◆ **PROBLEM DETAILS**: Write the records below out again word for word, with the pictures removed.

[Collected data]
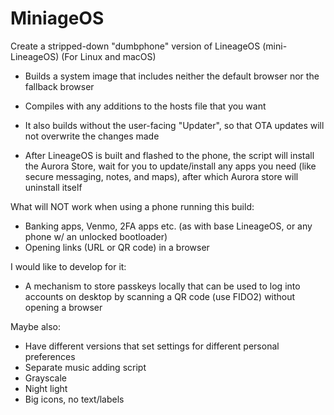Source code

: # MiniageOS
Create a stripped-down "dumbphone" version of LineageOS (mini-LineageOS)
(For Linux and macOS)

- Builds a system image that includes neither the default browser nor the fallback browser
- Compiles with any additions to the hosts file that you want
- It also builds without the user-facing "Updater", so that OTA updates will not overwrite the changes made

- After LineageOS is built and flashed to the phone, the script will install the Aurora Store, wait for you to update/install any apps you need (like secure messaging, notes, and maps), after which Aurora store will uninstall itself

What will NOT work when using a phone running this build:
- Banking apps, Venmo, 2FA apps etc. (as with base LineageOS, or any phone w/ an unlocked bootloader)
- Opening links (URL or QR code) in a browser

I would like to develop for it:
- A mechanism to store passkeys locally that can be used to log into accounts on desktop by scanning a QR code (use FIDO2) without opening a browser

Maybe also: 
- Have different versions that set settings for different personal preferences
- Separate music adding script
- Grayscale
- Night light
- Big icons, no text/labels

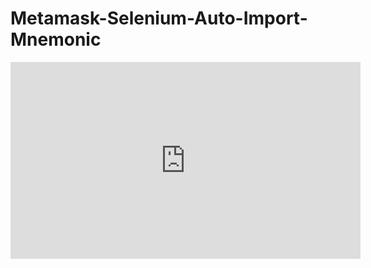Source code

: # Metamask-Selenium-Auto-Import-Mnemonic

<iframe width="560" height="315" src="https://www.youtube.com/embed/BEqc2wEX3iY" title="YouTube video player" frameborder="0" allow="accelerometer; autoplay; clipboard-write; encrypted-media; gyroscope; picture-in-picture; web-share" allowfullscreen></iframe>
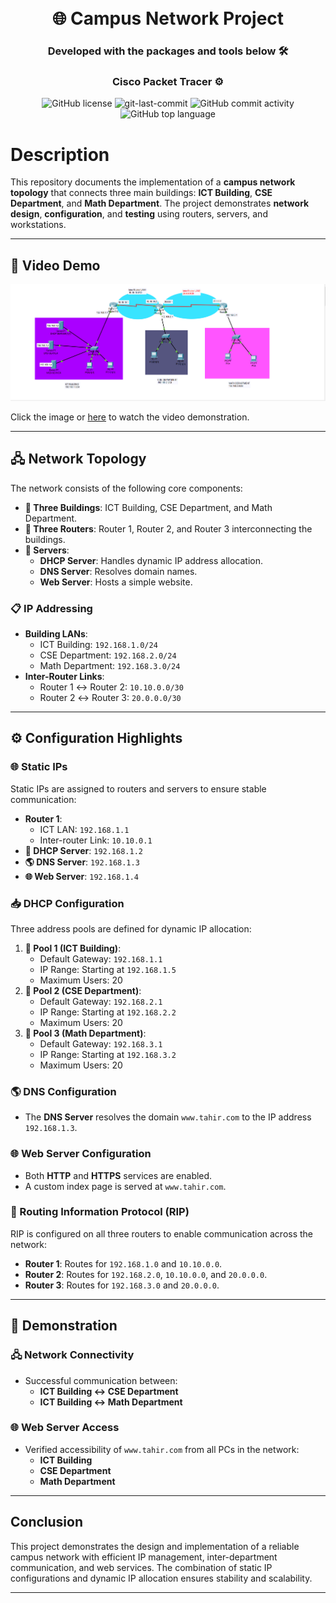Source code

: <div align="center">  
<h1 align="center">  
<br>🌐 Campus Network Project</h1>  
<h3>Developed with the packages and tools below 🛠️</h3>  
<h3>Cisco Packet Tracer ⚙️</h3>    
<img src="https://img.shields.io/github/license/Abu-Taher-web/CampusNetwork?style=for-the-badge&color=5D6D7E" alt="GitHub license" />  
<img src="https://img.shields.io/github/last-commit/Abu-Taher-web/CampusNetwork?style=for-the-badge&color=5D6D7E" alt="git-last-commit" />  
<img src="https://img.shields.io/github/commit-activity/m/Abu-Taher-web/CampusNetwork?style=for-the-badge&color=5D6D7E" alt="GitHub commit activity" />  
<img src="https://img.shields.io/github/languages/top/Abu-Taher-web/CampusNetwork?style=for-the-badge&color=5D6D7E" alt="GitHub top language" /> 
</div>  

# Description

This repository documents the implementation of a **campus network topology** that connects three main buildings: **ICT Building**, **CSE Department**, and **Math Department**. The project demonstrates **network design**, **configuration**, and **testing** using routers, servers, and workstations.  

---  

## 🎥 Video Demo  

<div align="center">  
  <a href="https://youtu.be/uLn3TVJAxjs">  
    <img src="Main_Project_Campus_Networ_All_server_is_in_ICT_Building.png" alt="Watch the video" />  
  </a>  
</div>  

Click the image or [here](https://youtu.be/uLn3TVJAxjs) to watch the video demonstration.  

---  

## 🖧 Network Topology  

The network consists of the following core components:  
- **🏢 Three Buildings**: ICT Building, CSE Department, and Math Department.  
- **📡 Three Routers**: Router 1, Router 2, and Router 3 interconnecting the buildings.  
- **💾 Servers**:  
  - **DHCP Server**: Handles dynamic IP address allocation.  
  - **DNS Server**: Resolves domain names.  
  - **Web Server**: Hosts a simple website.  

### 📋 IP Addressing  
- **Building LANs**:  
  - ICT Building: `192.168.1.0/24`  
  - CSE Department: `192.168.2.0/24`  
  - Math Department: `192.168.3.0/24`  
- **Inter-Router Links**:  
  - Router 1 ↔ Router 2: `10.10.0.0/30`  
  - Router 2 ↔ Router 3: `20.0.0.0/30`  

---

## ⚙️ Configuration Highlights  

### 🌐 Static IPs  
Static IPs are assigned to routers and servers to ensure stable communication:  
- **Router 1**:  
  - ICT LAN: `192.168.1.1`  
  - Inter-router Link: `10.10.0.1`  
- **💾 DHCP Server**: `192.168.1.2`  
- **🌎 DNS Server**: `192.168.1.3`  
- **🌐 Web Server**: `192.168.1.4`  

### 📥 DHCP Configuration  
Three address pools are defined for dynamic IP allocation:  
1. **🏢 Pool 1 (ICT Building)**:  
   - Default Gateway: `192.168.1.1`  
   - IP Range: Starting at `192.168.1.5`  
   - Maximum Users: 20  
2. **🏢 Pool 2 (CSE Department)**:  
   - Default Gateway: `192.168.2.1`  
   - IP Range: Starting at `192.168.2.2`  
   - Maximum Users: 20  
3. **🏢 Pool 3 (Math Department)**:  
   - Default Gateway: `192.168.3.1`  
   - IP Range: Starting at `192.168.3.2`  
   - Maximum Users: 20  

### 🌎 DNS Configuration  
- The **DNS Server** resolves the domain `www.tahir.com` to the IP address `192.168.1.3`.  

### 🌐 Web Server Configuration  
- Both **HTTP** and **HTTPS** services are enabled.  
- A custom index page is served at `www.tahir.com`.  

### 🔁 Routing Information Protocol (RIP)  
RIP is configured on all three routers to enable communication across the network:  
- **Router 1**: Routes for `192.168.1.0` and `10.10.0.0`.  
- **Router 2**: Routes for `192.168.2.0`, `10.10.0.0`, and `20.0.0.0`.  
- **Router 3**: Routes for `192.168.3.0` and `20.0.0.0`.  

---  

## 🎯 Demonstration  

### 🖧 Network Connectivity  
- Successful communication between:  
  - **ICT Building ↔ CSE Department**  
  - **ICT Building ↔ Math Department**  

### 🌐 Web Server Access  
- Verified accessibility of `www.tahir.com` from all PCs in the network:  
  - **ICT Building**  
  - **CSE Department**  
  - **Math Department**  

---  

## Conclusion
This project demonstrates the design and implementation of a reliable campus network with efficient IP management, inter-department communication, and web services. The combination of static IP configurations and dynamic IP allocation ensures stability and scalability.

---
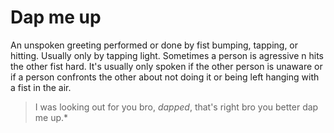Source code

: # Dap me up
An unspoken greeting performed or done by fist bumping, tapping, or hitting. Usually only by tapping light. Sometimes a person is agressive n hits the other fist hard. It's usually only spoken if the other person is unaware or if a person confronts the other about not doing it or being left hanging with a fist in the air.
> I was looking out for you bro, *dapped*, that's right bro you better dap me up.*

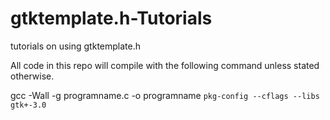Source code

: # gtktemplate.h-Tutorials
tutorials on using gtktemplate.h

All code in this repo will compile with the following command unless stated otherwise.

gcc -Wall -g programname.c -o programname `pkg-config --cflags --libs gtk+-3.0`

◆ **SOLUTION**:
Source code

: # MiniageOS
Create a stripped-down "dumbphone" version of LineageOS (mini-LineageOS)
(For Linux and macOS)

- Builds a system image that includes neither the default browser nor the fallback browser
- Compiles with any additions to the hosts file that you want
- It also builds without the user-facing "Updater", so that OTA updates will not overwrite the changes made

- After LineageOS is built and flashed to the phone, the script will install the Aurora Store, wait for you to update/install any apps you need (like secure messaging, notes, and maps), after which Aurora store will uninstall itself

What will NOT work when using a phone running this build:
- Banking apps, Venmo, 2FA apps etc. (as with base LineageOS, or any phone w/ an unlocked bootloader)
- Opening links (URL or QR code) in a browser

I would like to develop for it:
- A mechanism to store passkeys locally that can be used to log into accounts on desktop by scanning a QR code (use FIDO2) without opening a browser

Maybe also: 
- Have different versions that set settings for different personal preferences
- Separate music adding script
- Grayscale
- Night light
- Big icons, no text/labels

Source code

: # Metamask-Selenium-Auto-Import-Mnemonic

<iframe width="560" height="315" src="https://www.youtube.com/embed/BEqc2wEX3iY" title="YouTube video player" frameborder="0" allow="accelerometer; autoplay; clipboard-write; encrypted-media; gyroscope; picture-in-picture; web-share" allowfullscreen></iframe>
Source code

: <div align="center">  
<h1 align="center">  
<br>🌐 Campus Network Project</h1>  
<h3>Developed with the packages and tools below 🛠️</h3>  
<h3>Cisco Packet Tracer ⚙️</h3>    
<img src="https://img.shields.io/github/license/Abu-Taher-web/CampusNetwork?style=for-the-badge&color=5D6D7E" alt="GitHub license" />  
<img src="https://img.shields.io/github/last-commit/Abu-Taher-web/CampusNetwork?style=for-the-badge&color=5D6D7E" alt="git-last-commit" />  
<img src="https://img.shields.io/github/commit-activity/m/Abu-Taher-web/CampusNetwork?style=for-the-badge&color=5D6D7E" alt="GitHub commit activity" />  
<img src="https://img.shields.io/github/languages/top/Abu-Taher-web/CampusNetwork?style=for-the-badge&color=5D6D7E" alt="GitHub top language" /> 
</div>  

# Description

This repository documents the implementation of a **campus network topology** that connects three main buildings: **ICT Building**, **CSE Department**, and **Math Department**. The project demonstrates **network design**, **configuration**, and **testing** using routers, servers, and workstations.  

---  

## 🎥 Video Demo  

<div align="center">  
  <a href="https://youtu.be/uLn3TVJAxjs">  
    <img src="Main_Project_Campus_Networ_All_server_is_in_ICT_Building.png" alt="Watch the video" />  
  </a>  
</div>  

Click the image or [here](https://youtu.be/uLn3TVJAxjs) to watch the video demonstration.  

---  

## 🖧 Network Topology  

The network consists of the following core components:  
- **🏢 Three Buildings**: ICT Building, CSE Department, and Math Department.  
- **📡 Three Routers**: Router 1, Router 2, and Router 3 interconnecting the buildings.  
- **💾 Servers**:  
  - **DHCP Server**: Handles dynamic IP address allocation.  
  - **DNS Server**: Resolves domain names.  
  - **Web Server**: Hosts a simple website.  

### 📋 IP Addressing  
- **Building LANs**:  
  - ICT Building: `192.168.1.0/24`  
  - CSE Department: `192.168.2.0/24`  
  - Math Department: `192.168.3.0/24`  
- **Inter-Router Links**:  
  - Router 1 ↔ Router 2: `10.10.0.0/30`  
  - Router 2 ↔ Router 3: `20.0.0.0/30`  

---

## ⚙️ Configuration Highlights  

### 🌐 Static IPs  
Static IPs are assigned to routers and servers to ensure stable communication:  
- **Router 1**:  
  - ICT LAN: `192.168.1.1`  
  - Inter-router Link: `10.10.0.1`  
- **💾 DHCP Server**: `192.168.1.2`  
- **🌎 DNS Server**: `192.168.1.3`  
- **🌐 Web Server**: `192.168.1.4`  

### 📥 DHCP Configuration  
Three address pools are defined for dynamic IP allocation:  
1. **🏢 Pool 1 (ICT Building)**:  
   - Default Gateway: `192.168.1.1`  
   - IP Range: Starting at `192.168.1.5`  
   - Maximum Users: 20  
2. **🏢 Pool 2 (CSE Department)**:  
   - Default Gateway: `192.168.2.1`  
   - IP Range: Starting at `192.168.2.2`  
   - Maximum Users: 20  
3. **🏢 Pool 3 (Math Department)**:  
   - Default Gateway: `192.168.3.1`  
   - IP Range: Starting at `192.168.3.2`  
   - Maximum Users: 20  

### 🌎 DNS Configuration  
- The **DNS Server** resolves the domain `www.tahir.com` to the IP address `192.168.1.3`.  

### 🌐 Web Server Configuration  
- Both **HTTP** and **HTTPS** services are enabled.  
- A custom index page is served at `www.tahir.com`.  

### 🔁 Routing Information Protocol (RIP)  
RIP is configured on all three routers to enable communication across the network:  
- **Router 1**: Routes for `192.168.1.0` and `10.10.0.0`.  
- **Router 2**: Routes for `192.168.2.0`, `10.10.0.0`, and `20.0.0.0`.  
- **Router 3**: Routes for `192.168.3.0` and `20.0.0.0`.  

---  

## 🎯 Demonstration  

### 🖧 Network Connectivity  
- Successful communication between:  
  - **ICT Building ↔ CSE Department**  
  - **ICT Building ↔ Math Department**  

### 🌐 Web Server Access  
- Verified accessibility of `www.tahir.com` from all PCs in the network:  
  - **ICT Building**  
  - **CSE Department**  
  - **Math Department**  

---  

## Conclusion
This project demonstrates the design and implementation of a reliable campus network with efficient IP management, inter-department communication, and web services. The combination of static IP configurations and dynamic IP allocation ensures stability and scalability.

---
Source code

: # Dap me up
An unspoken greeting performed or done by fist bumping, tapping, or hitting. Usually only by tapping light. Sometimes a person is agressive n hits the other fist hard. It's usually only spoken if the other person is unaware or if a person confronts the other about not doing it or being left hanging with a fist in the air.
> I was looking out for you bro, *dapped*, that's right bro you better dap me up.*

Source code

: # gtktemplate.h-Tutorials
tutorials on using gtktemplate.h

All code in this repo will compile with the following command unless stated otherwise.

gcc -Wall -g programname.c -o programname `pkg-config --cflags --libs gtk+-3.0`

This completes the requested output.